The LockBit ransomware group listed Transdev on its leak site next to a timer set to expire at 1:00 on Sunday. 

But Transdev -- which calls itself the "largest private provider of multiple modes of transport in North America" -- said the data being hawked by Lockbit was from one of their clients. 

"We are aware that a cybercriminal group has made a threat to publish data, which they allege belongs to Transdev. However, we believe the data referenced by the criminal group likely belongs to a Transdev Client which was the subject of a cyber event in mid-September," a Transdev spokesperson told ZDNet

"We have been conducting an investigation into this event with the assistance of third-party digital forensic specialists. The event involving the client's data was limited to the client's network, which communicates with Transdev's corporate environment only through very strict firewall rules and is protected by our security monitoring and defense systems.

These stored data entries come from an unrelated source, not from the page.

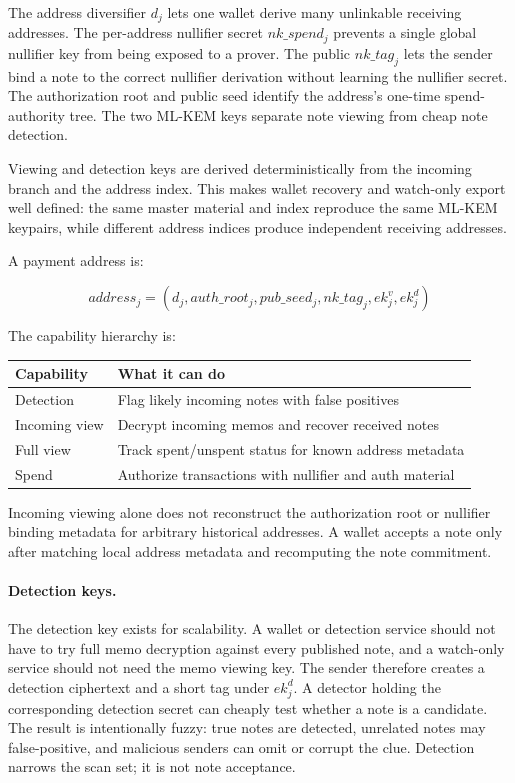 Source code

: \documentclass[11pt]{article}
\begin{document}
The address diversifier \(d_j\) lets one wallet derive many unlinkable receiving
addresses. The per-address nullifier secret \(nk\_spend_j\) prevents a single
global nullifier key from being exposed to a prover. The public \(nk\_tag_j\)
lets the sender bind a note to the correct nullifier derivation without learning
the nullifier secret. The authorization root and public seed identify the
address's one-time spend-authority tree. The two ML-KEM keys separate note
viewing from cheap note detection.

Viewing and detection keys are derived deterministically from the incoming
branch and the address index. This makes wallet recovery and watch-only export
well defined: the same master material and index reproduce the same ML-KEM
keypairs, while different address indices produce independent receiving
addresses.

A payment address is:

\[
address_j =
(d_j, auth\_root_j, pub\_seed_j, nk\_tag_j, ek^v_j, ek^d_j)
\]

The capability hierarchy is:

\begin{center}
\begin{tabular}{ll}
\toprule
Capability & What it can do \\
\midrule
Detection & Flag likely incoming notes with false positives \\
Incoming view & Decrypt incoming memos and recover received notes \\
Full view & Track spent/unspent status for known address metadata \\
Spend & Authorize transactions with nullifier and auth material \\
\bottomrule
\end{tabular}
\end{center}

Incoming viewing alone does not reconstruct the authorization root or nullifier
binding metadata for arbitrary historical addresses. A wallet accepts a note
only after matching local address metadata and recomputing the note commitment.

\paragraph{Detection keys.}
The detection key exists for scalability. A wallet or detection service should
not have to try full memo decryption against every published note, and a
watch-only service should not need the memo viewing key. The sender therefore
creates a detection ciphertext and a short tag under \(ek^d_j\). A detector
holding the corresponding detection secret can cheaply test whether a note is a
candidate. The result is intentionally fuzzy: true notes are detected, unrelated
notes may false-positive, and malicious senders can omit or corrupt the clue.
Detection narrows the scan set; it is not note acceptance.
\end{document}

At this time, there is no indication that any Transdev Corporate data or data related to any other client was subject to access and/or exfiltration."

Transdev currently operates in 18 countries, with dozens of cities, counties, airports, companies and universities contracting with them to run their transportation systems. Transdev manages 200 million passenger trips annually and brings in more than $1 billion in annual revenue, according to their website.

Transdev has about 15,000 employees in the US alone and runs six different modes of transportation in the US, including buses, shuttles, school buses, paratransit, streetcars, microtransit and autonomous vehicles. 

The attack comes one day after US Homeland Security Secretary Alejandro Mayorkas announced new cybersecurity regulations for US railroad and airport operators in a bid to protect critical infrastructure from ransomware groups and nation-state attackers. 

Despite warnings and threats from US lawmakers, ransomware groups and cybercriminals have shown no fear in attacking companies and organizations managing transportation systems.

In a statement on Friday, US President Joe Biden said that the White House plans to convene a 30-country meeting this month to address cybersecurity.

"The Federal government needs the partnership of every American and every American company" to address cybersecurity, Biden said. 

"We must lock our digital doors -- by encrypting our data and using multifactor authentication, for example -- and we must build technology securely by design, enabling consumers to understand the risks in the technologies they buy."